The Path of Robotics Law
This essay, written as a response to Ryan Calo’s valuable discussion in “Robotics and the Lessons of Cyberlaw,” describes key problems that robotics and artificial intelligence (AI) agents present for law.
The first problem is how to distribute rights and responsibilities among human beings when non-human agents create benefits like artistic works or cause harms like physical injuries. The difficulty is caused by the fact that the behavior of robotic and AI systems is “emergent;” their actions may not be predictable in advance or constrained by human expectations about proper behavior. Moreover, the programming and algorithms used by robots and AI entities may be the work of many hands, and may employ generative technologies that allow innovation at multiple layers. These features of robotics and AI enhance unpredictability and diffusion of causal responsibility for what robots and AI agents do.
Lawrence Lessig’s famous dictum that “Code is Law” argued that combinations of computer hardware and software, like other modalities of regulation, could constrain and direct human behavior. Robotics and AI present the converse problem. Instead of code as a law that regulates humans, robotics and AI feature emergent behavior that escapes human planning and expectations. Code is lawless.
The second problem raised by robotics and AI is the “substitution effect.” People will substitute robots and AI agents for living things — and especially for humans. But they will do so only in certain ways and only for certain purposes. In other words, people tend to treat robots and AI agents as special-purpose animals or special-purpose human beings. This substitution is likely to be incomplete, contextual, unstable, and often opportunistic. People may treat the robot as a person (or animal) for some purposes and as an object for others. The problem of substitution touches many different areas of law, and it promises to confound us for a very long time.

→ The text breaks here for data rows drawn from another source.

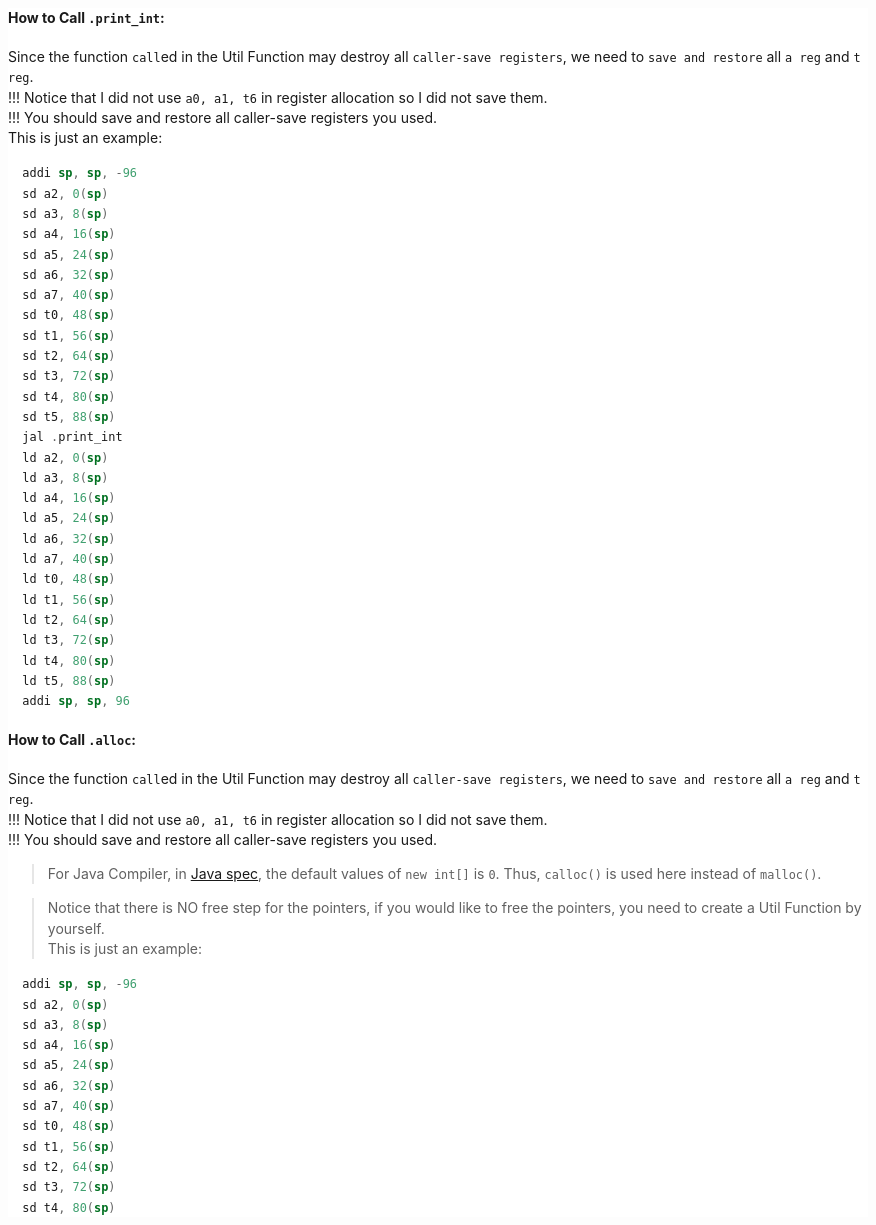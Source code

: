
 ```asm

```
  
#### How to Call `.print_int`:  
Since the function `call`ed in the Util Function may destroy all `caller-save registers`, we need to `save and restore` all `a reg` and `t reg`.  
!!! Notice that I did not use `a0, a1, t6` in register allocation so I did not save them.  
!!! You should save and restore all caller-save registers you used.  
This is just an example:  
```asm
  addi sp, sp, -96
  sd a2, 0(sp)
  sd a3, 8(sp)
  sd a4, 16(sp)
  sd a5, 24(sp)
  sd a6, 32(sp)
  sd a7, 40(sp)
  sd t0, 48(sp)
  sd t1, 56(sp)
  sd t2, 64(sp)
  sd t3, 72(sp)
  sd t4, 80(sp)
  sd t5, 88(sp)
  jal .print_int
  ld a2, 0(sp)
  ld a3, 8(sp)
  ld a4, 16(sp)
  ld a5, 24(sp)
  ld a6, 32(sp)
  ld a7, 40(sp)
  ld t0, 48(sp)
  ld t1, 56(sp)
  ld t2, 64(sp)
  ld t3, 72(sp)
  ld t4, 80(sp)
  ld t5, 88(sp)
  addi sp, sp, 96
```
  
#### How to Call `.alloc`:  
Since the function `call`ed in the Util Function may destroy all `caller-save registers`, we need to `save and restore` all `a reg` and `t reg`.  
!!! Notice that I did not use `a0, a1, t6` in register allocation so I did not save them.  
!!! You should save and restore all caller-save registers you used.  
  
> For Java Compiler, in [Java spec](https://docs.oracle.com/javase/specs/jls/se7/html/jls-4.html#jls-4.12.5), the default values of `new int[]` is `0`. Thus, `calloc()` is used here instead of `malloc()`.  
  
> Notice that there is NO free step for the pointers, if you would like to free the pointers, you need to create a Util Function by yourself.  
This is just an example:  
```asm
  addi sp, sp, -96
  sd a2, 0(sp)
  sd a3, 8(sp)
  sd a4, 16(sp)
  sd a5, 24(sp)
  sd a6, 32(sp)
  sd a7, 40(sp)
  sd t0, 48(sp)
  sd t1, 56(sp)
  sd t2, 64(sp)
  sd t3, 72(sp)
  sd t4, 80(sp)
```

Finally, the essay responds to Calo’s argument about the lessons of cyberlaw for robotics. Calo argues that lawyers should identify the “essential qualities” of robotics and then ask how the law should respond to the problems posed by those essential qualities. I see the lessons of cyberlaw quite differently. We should not think of essential characteristics of technology independent of how people use technology in their lives and in their social relations with others. Because the use of technology in social life evolves, and because people continually find new ways to employ technology for good or for ill, it may be unhelpful to freeze certain features of use at a particular moment and label them “essential” qualities. Innovation in technology is not just innovation of tools and techniques; it may also involve innovation of economic, social and legal relations. As we innovate socially and economically, what appears most salient and important about our technologies may also change.